De facto, serão Biden e o Partido Democrata que irão liderar o país. Para serem eleitos, eles aproveitaram-se destas mobilizações. As exigências nelas feitas contra o racismo, por um Sistema de saúde para todos, contra a precariedade e o desemprego continuam a existir. Os numerosos responsáveis e militantes sindicais que participaram nessas mobilizações – independentemente da posição da AFL-CIO nacional – serão confrontados com a política da Direcção nacional da AFL-CIO de apoio a Biden. E estas exigências levantam a questão da independência em relação a todos aqueles – e especialmente a Biden – que querem manter o Sistema.

Preocupações nas altas instâncias

A decisão de Trump de recusar reconhecer a vitória de Biden e de apelar aos seus apoiantes para que resistam está a causar preocupação no seio da classe dominante dos EUA. O Director do Banco JP Morgan, uma das vozes mais influentes do mundo financeiro, declarou: “Chegou a hora da unidade. Devemos respeitar os resultados das eleições presidenciais norte-americanas e, como temos feito em todas as eleições, honrar a decisão dos eleitores e apoiar uma transição de poder.”

O antigo Presidente republicano, George W. Bush, telefonou a Biden para o felicitar pela sua vitória. Num comunicado declarou: “Apesar das nossas diferenças políticas, sei que Joe Biden é um homem bom que ganhou a oportunidade para liderar e unificar o nosso país. O presidente eleito repetiu que era o candidato democrata, mas que irá dirigir o país para todos os norte-americanos”.

E o Presidente da AFL-CIO, Richard Trumka, declarou: “Prevaleceu a democracia. A vitória de Joe Biden e Kamala Harris, numas eleições livres e justas, é uma vitória para o movimento operário americano (…).

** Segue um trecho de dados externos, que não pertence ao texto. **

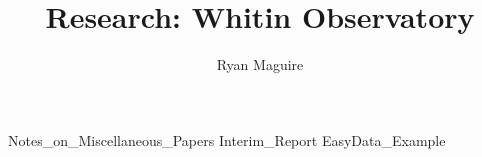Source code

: \documentclass[crop=false,class=book,oneside]{standalone}
\begin{document}
    \newif\ifresearchwhitinobservatory
    \ifx\ifresearch\undefined
        \title{Research: Whitin Observatory}
        \author{Ryan Maguire}
        \date{\vspace{-5ex}}
        \maketitle
        \tableofcontents
        \listoffigures
        \listoftables
        \clearpage
    \fi
    
              {Notes_on_Miscellaneous_Papers}
    {Interim_Report}
    {EasyData_Example}
    \ifx\ifresearch\undefined
        
    \fi
\end{document}

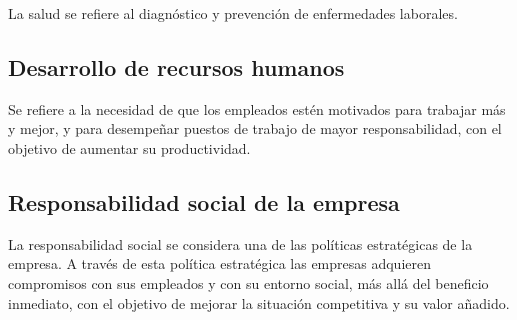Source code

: \documentclass{article}
\begin{document}
	La salud se refiere al diagnóstico y prevención de enfermedades laborales.
	
	\subsection*{Desarrollo de recursos humanos}
	
	Se refiere a la necesidad de que los empleados estén motivados para trabajar más y mejor, y para desempeñar puestos de trabajo de mayor responsabilidad, con el objetivo de aumentar su productividad.
	
	\subsection*{Responsabilidad social de la empresa}
	
	La responsabilidad social se considera una de las políticas estratégicas de la empresa. A través de esta política estratégica las empresas adquieren compromisos con sus empleados y con su entorno social, más allá del beneficio inmediato, con el objetivo de mejorar la situación competitiva y su valor añadido.
	
\end{document}
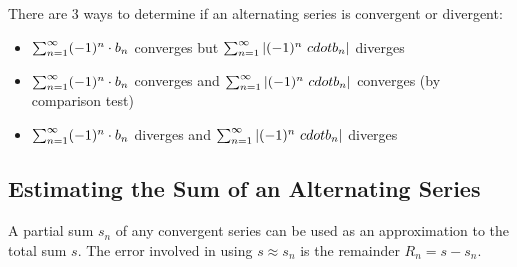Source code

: 
There are 3 ways to determine if an alternating series is convergent or divergent:
\begin{itemize}
  \item \(\sum_{n=1}^{\infty} (-1)^n \cdot b_n\) converges but \(\sum_{n=1}^{\infty} |(-1)^n\ cdot b_n|\) diverges
  \item \(\sum_{n=1}^{\infty} (-1)^n \cdot b_n\) converges and \(\sum_{n=1}^{\infty} |(-1)^n\ cdot b_n|\) converges (by comparison test)
  \item \(\sum_{n=1}^{\infty} (-1)^n \cdot b_n\) diverges and \(\sum_{n=1}^{\infty} |(-1)^n\ cdot b_n|\) diverges
\end{itemize}

\subsection{Estimating the Sum of an Alternating Series}

A partial sum $s_n$ of any convergent series can be used as an approximation to the total sum $s$. The error involved in using $s \approx s_n$ is the remainder $R_n = s - s_n$.

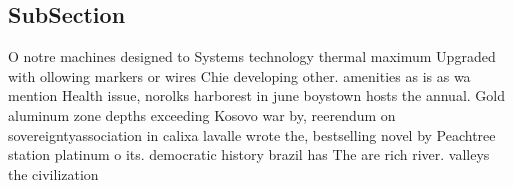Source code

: \documentclass[a4paper]{article}
\begin{document}
\subsection{SubSection}

O notre machines designed to Systems technology thermal maximum Upgraded with ollowing markers or wires Chie developing other. amenities as is as wa mention Health issue, norolks harborest in june boystown hosts the annual. Gold aluminum zone depths exceeding Kosovo war by, reerendum on sovereigntyassociation in calixa lavalle wrote the, bestselling novel by Peachtree station platinum o its. democratic history brazil has The are rich river. valleys the civilization
\end{document}
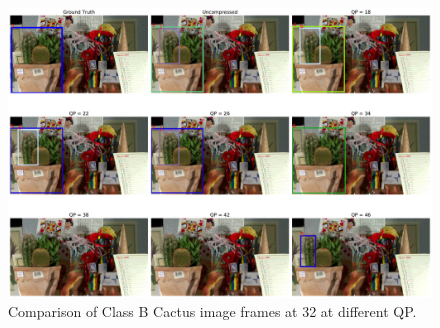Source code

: \begin{figure}[!htbp]
  \centering
  \includegraphics[width=1.0\linewidth]{img/Cactus_58_frame032.pdf}
  \caption[Comparison of Class B Cactus image frames at 32 among different QP]
  {
    Comparison of Class B Cactus image frames at 32 at different QP.
  }
  \label{fig:Cactus_58_frame032}
\end{figure}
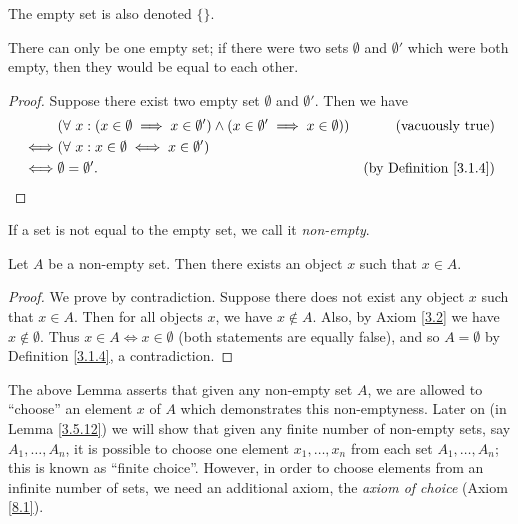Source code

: \begin{note}
    The empty set is also denoted \(\{\}\).
\end{note}

\begin{additional corollary}\label{ac 3.1.2}
There can only be one empty set;
if there were two sets \(\emptyset\) and \(\emptyset'\) which were both empty, then they would be equal to each other.
\end{additional corollary}

\begin{proof}
    Suppose there exist two empty set \(\emptyset\) and \(\emptyset'\).
    Then we have
    \begin{align*}
             & (\forall\ x : (x \in \emptyset \implies x \in \emptyset') \land (x \in \emptyset' \implies x \in \emptyset)) & \text{(vacuously true)}            \\
        \iff & (\forall\ x : x \in \emptyset \iff x \in \emptyset')                                                                                              \\
        \iff & \emptyset = \emptyset'.                                                                                      & \text{(by Definition \ref{3.1.4})}
    \end{align*}
\end{proof}

\begin{note}
    If a set is not equal to the empty set, we call it \emph{non-empty}.
\end{note}

\setcounter{theorem}{5}
\begin{lemma}\label{3.1.6}
    Let \(A\) be a non-empty set.
    Then there exists an object \(x\) such that \(x \in A\).
\end{lemma}

\begin{proof}
    We prove by contradiction.
    Suppose there does not exist any object \(x\) such that \(x \in A\).
    Then for all objects \(x\), we have \(x \notin A\).
    Also, by Axiom \ref{3.2} we have \(x \notin \emptyset\).
    Thus \(x \in A \iff x \in \emptyset\) (both statements are equally false), and so \(A = \emptyset\) by Definition \ref{3.1.4}, a contradiction.
\end{proof}

\begin{remark}\label{3.1.7}
    The above Lemma asserts that given any non-empty set \(A\), we are allowed to ``choose'' an element \(x\) of \(A\) which demonstrates this non-emptyness.
    Later on (in Lemma \ref{3.5.12}) we will show that given any finite number of non-empty sets, say \(A_1, \dots, A_n\), it is possible to choose one element \(x_1, \dots, x_n\) from each set \(A_1, \dots, A_n\);
    this is known as ``finite choice''.
    However, in order to choose elements from an infinite number of sets, we need an additional axiom, the \emph{axiom of choice} (Axiom \ref{8.1}).
\end{remark}

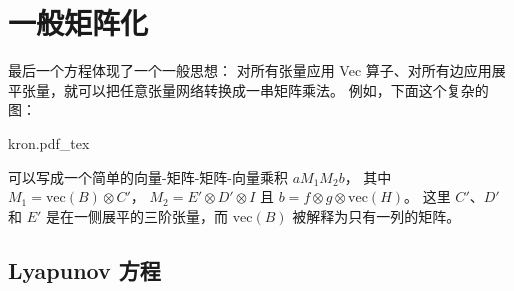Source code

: 
\section{一般矩阵化}

最后一个方程体现了一个一般思想：
对所有张量应用 Vec 算子、对所有边应用展平张量，就可以把任意张量网络转换成一串矩阵乘法。
例如，下面这个复杂的图：
\begin{center}
   \def\svgwidth{.7\linewidth}
   {kron.pdf_tex}
\end{center}
可以写成一个简单的向量-矩阵-矩阵-向量乘积 $a M_1 M_2 b$，
其中 $M_1 = \mathrm{vec}(B) \otimes C'$，
$M_2 = E' \otimes D' \otimes I$ 且 $b = f\otimes g\otimes \mathrm{vec}(H)$。
这里 $C'$、$D'$ 和 $E'$ 是在一侧展平的三阶张量，而 $\mathrm{vec}(B)$ 被解释为只有一列的矩阵。


\subsection{Lyapunov 方程}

Agora, a AFL.CIO está pronta para ajudar o Presidente eleito, e a sua Vice-Presidente, a elaborar um primeiro plano de acção favorável aos trabalhadores”.

Análise publicada no semanário francês “Informations Ouvrières” – Informações operárias – nº 630, de 11 de Novembro de 2020, do Partido Operário Independente de França.